→ **To do**
Across all lines of the entries, tally those with the word "service" in them. The reply is the tally, by itself.

======== Data provided

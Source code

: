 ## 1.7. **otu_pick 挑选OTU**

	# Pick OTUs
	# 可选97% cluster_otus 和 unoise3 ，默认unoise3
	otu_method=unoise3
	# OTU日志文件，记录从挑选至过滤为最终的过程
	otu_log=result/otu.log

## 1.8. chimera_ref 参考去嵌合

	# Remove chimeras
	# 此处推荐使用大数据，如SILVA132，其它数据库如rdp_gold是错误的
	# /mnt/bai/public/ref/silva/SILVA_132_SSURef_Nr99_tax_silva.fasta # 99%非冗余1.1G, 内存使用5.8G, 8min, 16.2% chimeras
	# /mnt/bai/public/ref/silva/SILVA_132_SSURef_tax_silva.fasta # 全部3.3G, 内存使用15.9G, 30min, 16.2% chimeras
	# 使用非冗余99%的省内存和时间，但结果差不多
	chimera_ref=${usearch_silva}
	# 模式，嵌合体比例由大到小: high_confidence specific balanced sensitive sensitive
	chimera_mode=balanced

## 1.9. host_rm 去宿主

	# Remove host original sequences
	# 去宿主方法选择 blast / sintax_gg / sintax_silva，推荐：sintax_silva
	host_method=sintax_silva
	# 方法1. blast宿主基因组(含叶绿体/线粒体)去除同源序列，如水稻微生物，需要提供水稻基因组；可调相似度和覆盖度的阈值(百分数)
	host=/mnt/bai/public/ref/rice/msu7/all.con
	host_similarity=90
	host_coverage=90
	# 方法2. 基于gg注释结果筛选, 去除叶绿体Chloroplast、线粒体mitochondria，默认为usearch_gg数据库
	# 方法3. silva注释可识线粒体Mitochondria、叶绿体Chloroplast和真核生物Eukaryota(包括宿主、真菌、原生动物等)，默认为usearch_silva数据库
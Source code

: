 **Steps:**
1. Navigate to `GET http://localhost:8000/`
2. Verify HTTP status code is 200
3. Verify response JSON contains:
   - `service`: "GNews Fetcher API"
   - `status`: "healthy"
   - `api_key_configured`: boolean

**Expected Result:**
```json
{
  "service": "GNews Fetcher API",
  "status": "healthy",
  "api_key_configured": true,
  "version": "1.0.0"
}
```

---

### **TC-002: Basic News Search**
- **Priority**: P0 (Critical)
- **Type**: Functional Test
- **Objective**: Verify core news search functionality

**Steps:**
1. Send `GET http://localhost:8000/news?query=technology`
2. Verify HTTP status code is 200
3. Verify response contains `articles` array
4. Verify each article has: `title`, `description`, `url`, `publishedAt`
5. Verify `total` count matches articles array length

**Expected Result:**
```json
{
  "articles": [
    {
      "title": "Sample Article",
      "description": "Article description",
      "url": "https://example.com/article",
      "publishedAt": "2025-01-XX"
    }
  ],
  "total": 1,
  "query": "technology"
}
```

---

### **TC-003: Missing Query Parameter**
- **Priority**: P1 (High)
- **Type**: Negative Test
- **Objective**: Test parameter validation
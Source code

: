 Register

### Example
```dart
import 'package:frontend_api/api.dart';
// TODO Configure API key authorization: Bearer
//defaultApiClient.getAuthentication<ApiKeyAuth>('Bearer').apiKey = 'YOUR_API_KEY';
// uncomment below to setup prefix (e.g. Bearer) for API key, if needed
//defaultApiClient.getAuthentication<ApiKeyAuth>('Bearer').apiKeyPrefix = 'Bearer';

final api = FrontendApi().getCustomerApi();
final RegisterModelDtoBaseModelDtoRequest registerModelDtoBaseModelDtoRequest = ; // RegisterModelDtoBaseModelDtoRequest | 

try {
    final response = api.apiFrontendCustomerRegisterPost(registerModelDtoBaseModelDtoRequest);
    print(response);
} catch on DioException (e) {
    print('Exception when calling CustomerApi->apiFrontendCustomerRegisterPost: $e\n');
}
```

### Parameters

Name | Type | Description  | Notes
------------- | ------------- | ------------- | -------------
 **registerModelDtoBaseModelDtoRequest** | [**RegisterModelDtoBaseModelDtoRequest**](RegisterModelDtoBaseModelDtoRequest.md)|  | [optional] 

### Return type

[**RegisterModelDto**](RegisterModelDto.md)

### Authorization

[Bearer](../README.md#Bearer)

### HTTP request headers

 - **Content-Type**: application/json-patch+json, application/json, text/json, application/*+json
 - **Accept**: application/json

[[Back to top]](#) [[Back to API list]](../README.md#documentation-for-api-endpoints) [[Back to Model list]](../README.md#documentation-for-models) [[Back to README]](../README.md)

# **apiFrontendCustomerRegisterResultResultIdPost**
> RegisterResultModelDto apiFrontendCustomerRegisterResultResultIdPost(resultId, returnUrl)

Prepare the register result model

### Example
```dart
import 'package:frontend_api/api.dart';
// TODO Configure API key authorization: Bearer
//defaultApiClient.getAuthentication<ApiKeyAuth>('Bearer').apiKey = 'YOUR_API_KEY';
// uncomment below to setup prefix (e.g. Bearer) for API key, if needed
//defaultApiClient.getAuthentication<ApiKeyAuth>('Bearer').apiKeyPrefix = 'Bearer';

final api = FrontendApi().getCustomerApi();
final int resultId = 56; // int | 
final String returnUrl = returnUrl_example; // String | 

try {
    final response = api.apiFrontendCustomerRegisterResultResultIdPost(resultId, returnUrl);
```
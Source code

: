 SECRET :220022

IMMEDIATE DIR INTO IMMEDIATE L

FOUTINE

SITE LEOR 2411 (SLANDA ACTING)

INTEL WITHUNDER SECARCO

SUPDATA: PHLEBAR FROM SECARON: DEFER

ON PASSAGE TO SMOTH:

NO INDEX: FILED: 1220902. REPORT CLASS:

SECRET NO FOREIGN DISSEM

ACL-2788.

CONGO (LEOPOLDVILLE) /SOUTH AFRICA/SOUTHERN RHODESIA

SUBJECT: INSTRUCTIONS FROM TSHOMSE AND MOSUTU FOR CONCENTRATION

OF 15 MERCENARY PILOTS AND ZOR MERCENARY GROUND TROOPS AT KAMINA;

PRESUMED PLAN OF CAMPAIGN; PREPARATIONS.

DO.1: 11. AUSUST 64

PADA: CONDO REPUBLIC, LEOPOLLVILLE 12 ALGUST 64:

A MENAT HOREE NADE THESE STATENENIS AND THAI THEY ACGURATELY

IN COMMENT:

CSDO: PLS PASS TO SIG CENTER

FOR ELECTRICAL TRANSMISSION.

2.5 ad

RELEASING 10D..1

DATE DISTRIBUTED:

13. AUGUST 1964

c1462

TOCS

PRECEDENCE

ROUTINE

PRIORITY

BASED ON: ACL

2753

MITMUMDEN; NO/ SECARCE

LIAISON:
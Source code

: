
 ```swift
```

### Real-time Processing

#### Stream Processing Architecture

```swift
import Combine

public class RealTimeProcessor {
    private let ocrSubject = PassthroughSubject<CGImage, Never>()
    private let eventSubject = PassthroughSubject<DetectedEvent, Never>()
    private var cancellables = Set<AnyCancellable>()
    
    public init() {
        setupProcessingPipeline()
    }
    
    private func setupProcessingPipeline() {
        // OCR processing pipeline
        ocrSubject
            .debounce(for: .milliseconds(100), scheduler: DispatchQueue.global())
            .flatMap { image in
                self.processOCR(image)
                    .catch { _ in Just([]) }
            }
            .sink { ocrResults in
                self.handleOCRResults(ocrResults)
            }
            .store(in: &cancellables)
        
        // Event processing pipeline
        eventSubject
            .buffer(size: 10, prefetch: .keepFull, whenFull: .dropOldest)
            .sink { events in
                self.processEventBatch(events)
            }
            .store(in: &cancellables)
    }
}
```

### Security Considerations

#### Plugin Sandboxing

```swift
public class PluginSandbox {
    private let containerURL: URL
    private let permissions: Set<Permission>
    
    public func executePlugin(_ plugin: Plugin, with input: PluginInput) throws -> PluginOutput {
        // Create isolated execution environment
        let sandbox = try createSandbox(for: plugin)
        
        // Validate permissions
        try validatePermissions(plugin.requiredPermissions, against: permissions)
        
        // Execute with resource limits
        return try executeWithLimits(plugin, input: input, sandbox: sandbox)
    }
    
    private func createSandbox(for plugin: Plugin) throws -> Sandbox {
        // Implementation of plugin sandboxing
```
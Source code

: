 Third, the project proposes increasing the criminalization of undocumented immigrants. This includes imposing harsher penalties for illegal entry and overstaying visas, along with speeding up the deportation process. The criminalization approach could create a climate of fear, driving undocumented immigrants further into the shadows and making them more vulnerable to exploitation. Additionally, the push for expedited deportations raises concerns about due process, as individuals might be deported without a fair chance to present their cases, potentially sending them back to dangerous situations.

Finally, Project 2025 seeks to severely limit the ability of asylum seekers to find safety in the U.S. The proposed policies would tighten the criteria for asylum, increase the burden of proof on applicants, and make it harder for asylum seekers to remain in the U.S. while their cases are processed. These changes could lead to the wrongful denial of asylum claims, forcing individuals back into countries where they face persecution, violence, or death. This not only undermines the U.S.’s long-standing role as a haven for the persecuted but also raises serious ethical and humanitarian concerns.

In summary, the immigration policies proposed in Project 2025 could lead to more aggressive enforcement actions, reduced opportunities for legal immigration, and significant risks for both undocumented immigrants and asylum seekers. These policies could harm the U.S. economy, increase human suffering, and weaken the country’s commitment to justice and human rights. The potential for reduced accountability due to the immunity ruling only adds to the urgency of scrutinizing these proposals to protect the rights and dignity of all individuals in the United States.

================

→ **Your response**
2